═════ Recorded information

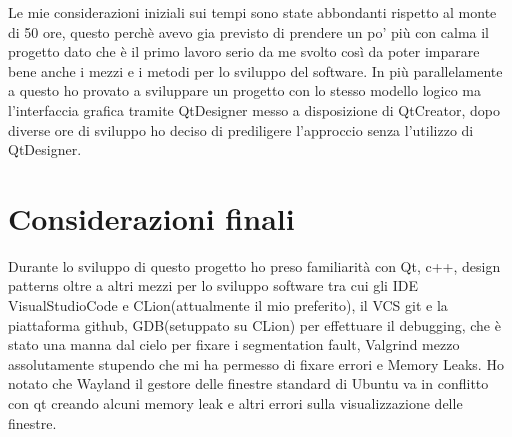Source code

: \documentclass{article}
\begin{document}
Le mie considerazioni iniziali sui tempi sono state abbondanti rispetto al monte di 50 ore, questo perchè avevo gia previsto di prendere un po' più con calma il progetto dato che è il primo lavoro serio da me svolto così da poter imparare bene anche i mezzi e i metodi per lo sviluppo del software. In più parallelamente a questo ho provato a sviluppare un progetto con lo stesso modello logico ma l'interfaccia grafica tramite QtDesigner messo a disposizione di QtCreator, dopo diverse ore di sviluppo ho deciso di prediligere l'approccio senza l'utilizzo di QtDesigner.

\section{Considerazioni finali}

Durante lo sviluppo di questo progetto ho preso familiarità con Qt, c++, design patterns oltre a altri mezzi per lo sviluppo software tra cui gli IDE VisualStudioCode e CLion(attualmente il mio preferito), il VCS git e la piattaforma github, GDB(setuppato su CLion) per effettuare il debugging, che è stato una manna dal cielo per fixare i segmentation fault, Valgrind mezzo assolutamente stupendo che mi ha permesso di fixare errori e Memory Leaks. Ho notato che Wayland il gestore delle finestre standard  di Ubuntu va in conflitto con qt creando alcuni memory leak e altri errori sulla visualizzazione delle finestre.
\end{document}
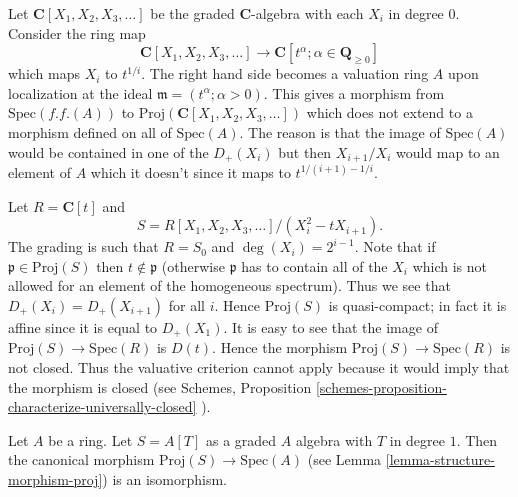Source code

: \begin{example}
\label{example-not-existence-valuative-big-proj}
Let $\mathbf{C}[X_1, X_2, X_3, \ldots]$ be the graded $\mathbf{C}$-algebra
with each $X_i$ in degree $0$. Consider the ring map
$$
\mathbf{C}[X_1, X_2, X_3, \ldots]
\longrightarrow
\mathbf{C}[t^\alpha ; \alpha \in \mathbf{Q}_{\geq 0}]
$$
which maps $X_i$ to $t^{1/i}$. The right hand side becomes a valuation ring
$A$ upon localization at the ideal $\mathfrak m = (t^\alpha ; \alpha > 0)$.
This gives a morphism from $\text{Spec}(f.f.(A))$ to
$\text{Proj}(\mathbf{C}[X_1, X_2, X_3, \ldots])$ which does not
extend to a morphism defined on all of $\text{Spec}(A)$.
The reason is that the image of $\text{Spec}(A)$ would be contained
in one of the $D_{+}(X_i)$ but then $X_{i + 1}/X_i$ would map
to an element of $A$ which it doesn't since it maps to
$t^{1/(i + 1) - 1/i}$.
\end{example}

\begin{example}
\label{example-not-existence-valuative-small-proj}
Let $R = \mathbf{C}[t]$ and
$$
S = R[X_1, X_2, X_3, \ldots]/(X_i^2 - tX_{i + 1}).
$$
The grading is such that $R = S_0$ and $\deg(X_i) = 2^{i - 1}$.
Note that if $\mathfrak p \in \text{Proj}(S)$ then
$t \not \in \mathfrak p$ (otherwise $\mathfrak p$ has to contain
all of the $X_i$ which is not allowed for an element of
the homogeneous spectrum). Thus we see that
$D_{+}(X_i) = D_{+}(X_{i + 1})$ for all $i$. Hence
$\text{Proj}(S)$ is quasi-compact; in fact it is affine
since it is equal to $D_{+}(X_1)$. It is easy to see that
the image of $\text{Proj}(S) \to \text{Spec}(R)$ is
$D(t)$. Hence the morphism $\text{Proj}(S) \to \text{Spec}(R)$
is not closed. Thus the valuative criterion cannot apply because
it would imply that the morphism is closed (see
Schemes, Proposition \ref{schemes-proposition-characterize-universally-closed}
).
\end{example}

\begin{example}
\label{example-trivial-proj}
Let $A$ be a ring.
Let $S = A[T]$ as a graded $A$ algebra with $T$ in degree $1$.
Then the canonical morphism $\text{Proj}(S) \to \text{Spec}(A)$
(see Lemma \ref{lemma-structure-morphism-proj})
is an isomorphism.
\end{example}























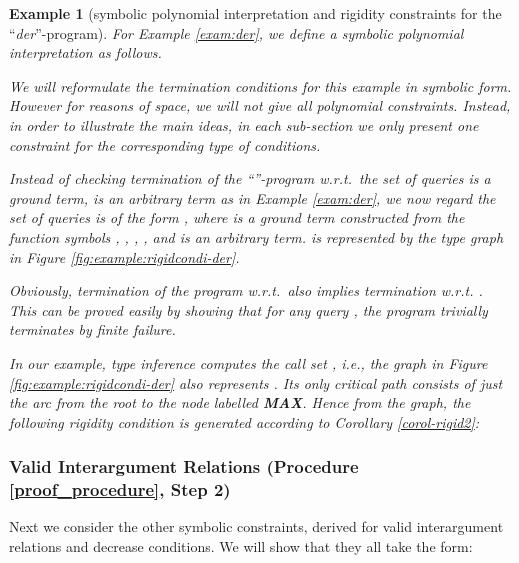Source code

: \documentclass[envcountsame]{tlp}
\newcounter{polycons2ctr}
\newcounter{polycons1ctr}
\newcounter{ex:der-lastsymconsctr}
\newtheorem{example}{Example}
\begin{document}
\begin{example}[symbolic polynomial interpretation and 
rigidity constraints for the ``\textit{der}''-program]
\label{der:symbolrigidcond}
For Example \ref{exam:der},
we define a symbolic polynomial interpretation  as 
follows.








We will reformulate the termination conditions for this example in symbolic form. However
for reasons of space, we
will not give all polynomial constraints. Instead, in order to illustrate the main
ideas, in each sub-section we only present one constraint for the corresponding type of
conditions. 

Instead of checking termination of the ``''-program w.r.t.\
the set of queries  is a ground term,  is an
arbitrary term  
as in Example \ref{exam:der}, we now regard the set of queries  is of the form ,  
where  is a ground term constructed from the function symbols , , ,
, and  is an arbitrary term.  is represented by the type graph in
Figure \ref{fig:example:rigidcondi-der}. 

Obviously, termination of
the program w.r.t.\  also implies termination w.r.t. . 
This can be proved easily by showing
		that for any query , the program trivially 
terminates by finite failure. 


In our example,
type inference \cite{Janssensetal92} computes the call set ,
i.e., the graph in Figure \ref{fig:example:rigidcondi-der} also represents
. Its only critical path consists of just the arc from the root to the
node labelled \textbf{MAX}. Hence from 
the graph, the following rigidity
condition is generated according to Corollary \ref{corol-rigid2}: 
               
\hfill{}
\end{example}






\subsubsection{Valid Interargument Relations (Procedure \ref{proof_procedure}, Step 2)}
\label{Valid_Interargument_Relations}
\hspace*{\fill}

\vspace*{.2cm}

\noindent
Next we consider the other symbolic constraints, derived for valid interargument 
relations and decrease conditions. We will show that they all take the form:
\setcounter{polycons2ctr}{\value{equation}}
\end{document}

══════════

*Your goal*:
The answer must be the full listing retyped exactly, with no pictures in it.

*Answer for this exercise*:
Source code

: \documentclass{article}
\begin{document}
Le mie considerazioni iniziali sui tempi sono state abbondanti rispetto al monte di 50 ore, questo perchè avevo gia previsto di prendere un po' più con calma il progetto dato che è il primo lavoro serio da me svolto così da poter imparare bene anche i mezzi e i metodi per lo sviluppo del software. In più parallelamente a questo ho provato a sviluppare un progetto con lo stesso modello logico ma l'interfaccia grafica tramite QtDesigner messo a disposizione di QtCreator, dopo diverse ore di sviluppo ho deciso di prediligere l'approccio senza l'utilizzo di QtDesigner.

\section{Considerazioni finali}

Durante lo sviluppo di questo progetto ho preso familiarità con Qt, c++, design patterns oltre a altri mezzi per lo sviluppo software tra cui gli IDE VisualStudioCode e CLion(attualmente il mio preferito), il VCS git e la piattaforma github, GDB(setuppato su CLion) per effettuare il debugging, che è stato una manna dal cielo per fixare i segmentation fault, Valgrind mezzo assolutamente stupendo che mi ha permesso di fixare errori e Memory Leaks. Ho notato che Wayland il gestore delle finestre standard  di Ubuntu va in conflitto con qt creando alcuni memory leak e altri errori sulla visualizzazione delle finestre.
\end{document}
Source code

: \begin{example}
\label{example-not-existence-valuative-big-proj}
Let $\mathbf{C}[X_1, X_2, X_3, \ldots]$ be the graded $\mathbf{C}$-algebra
with each $X_i$ in degree $0$. Consider the ring map
$$
\mathbf{C}[X_1, X_2, X_3, \ldots]
\longrightarrow
\mathbf{C}[t^\alpha ; \alpha \in \mathbf{Q}_{\geq 0}]
$$
which maps $X_i$ to $t^{1/i}$. The right hand side becomes a valuation ring
$A$ upon localization at the ideal $\mathfrak m = (t^\alpha ; \alpha > 0)$.
This gives a morphism from $\text{Spec}(f.f.(A))$ to
$\text{Proj}(\mathbf{C}[X_1, X_2, X_3, \ldots])$ which does not
extend to a morphism defined on all of $\text{Spec}(A)$.
The reason is that the image of $\text{Spec}(A)$ would be contained
in one of the $D_{+}(X_i)$ but then $X_{i + 1}/X_i$ would map
to an element of $A$ which it doesn't since it maps to
$t^{1/(i + 1) - 1/i}$.
\end{example}

\begin{example}
\label{example-not-existence-valuative-small-proj}
Let $R = \mathbf{C}[t]$ and
$$
S = R[X_1, X_2, X_3, \ldots]/(X_i^2 - tX_{i + 1}).
$$
The grading is such that $R = S_0$ and $\deg(X_i) = 2^{i - 1}$.
Note that if $\mathfrak p \in \text{Proj}(S)$ then
$t \not \in \mathfrak p$ (otherwise $\mathfrak p$ has to contain
all of the $X_i$ which is not allowed for an element of
the homogeneous spectrum). Thus we see that
$D_{+}(X_i) = D_{+}(X_{i + 1})$ for all $i$. Hence
$\text{Proj}(S)$ is quasi-compact; in fact it is affine
since it is equal to $D_{+}(X_1)$. It is easy to see that
the image of $\text{Proj}(S) \to \text{Spec}(R)$ is
$D(t)$. Hence the morphism $\text{Proj}(S) \to \text{Spec}(R)$
is not closed. Thus the valuative criterion cannot apply because
it would imply that the morphism is closed (see
Schemes, Proposition \ref{schemes-proposition-characterize-universally-closed}
).
\end{example}

\begin{example}
\label{example-trivial-proj}
Let $A$ be a ring.
Let $S = A[T]$ as a graded $A$ algebra with $T$ in degree $1$.
Then the canonical morphism $\text{Proj}(S) \to \text{Spec}(A)$
(see Lemma \ref{lemma-structure-morphism-proj})
is an isomorphism.
\end{example}























Source code

: \documentclass[envcountsame]{tlp}
\newcounter{polycons2ctr}
\newcounter{polycons1ctr}
\newcounter{ex:der-lastsymconsctr}
\newtheorem{example}{Example}
\begin{document}
\begin{example}[symbolic polynomial interpretation and 
rigidity constraints for the ``\textit{der}''-program]
\label{der:symbolrigidcond}
For Example \ref{exam:der},
we define a symbolic polynomial interpretation  as 
follows.








We will reformulate the termination conditions for this example in symbolic form. However
for reasons of space, we
will not give all polynomial constraints. Instead, in order to illustrate the main
ideas, in each sub-section we only present one constraint for the corresponding type of
conditions. 

Instead of checking termination of the ``''-program w.r.t.\
the set of queries  is a ground term,  is an
arbitrary term  
as in Example \ref{exam:der}, we now regard the set of queries  is of the form ,  
where  is a ground term constructed from the function symbols , , ,
, and  is an arbitrary term.  is represented by the type graph in
Figure \ref{fig:example:rigidcondi-der}. 

Obviously, termination of
the program w.r.t.\  also implies termination w.r.t. . 
This can be proved easily by showing
		that for any query , the program trivially 
terminates by finite failure. 


In our example,
type inference \cite{Janssensetal92} computes the call set ,
i.e., the graph in Figure \ref{fig:example:rigidcondi-der} also represents
. Its only critical path consists of just the arc from the root to the
node labelled \textbf{MAX}. Hence from 
the graph, the following rigidity
condition is generated according to Corollary \ref{corol-rigid2}: 
               
\hfill{}
\end{example}






\subsubsection{Valid Interargument Relations (Procedure \ref{proof_procedure}, Step 2)}
\label{Valid_Interargument_Relations}
\hspace*{\fill}

\vspace*{.2cm}

\noindent
Next we consider the other symbolic constraints, derived for valid interargument 
relations and decrease conditions. We will show that they all take the form:
\setcounter{polycons2ctr}{\value{equation}}
\end{document}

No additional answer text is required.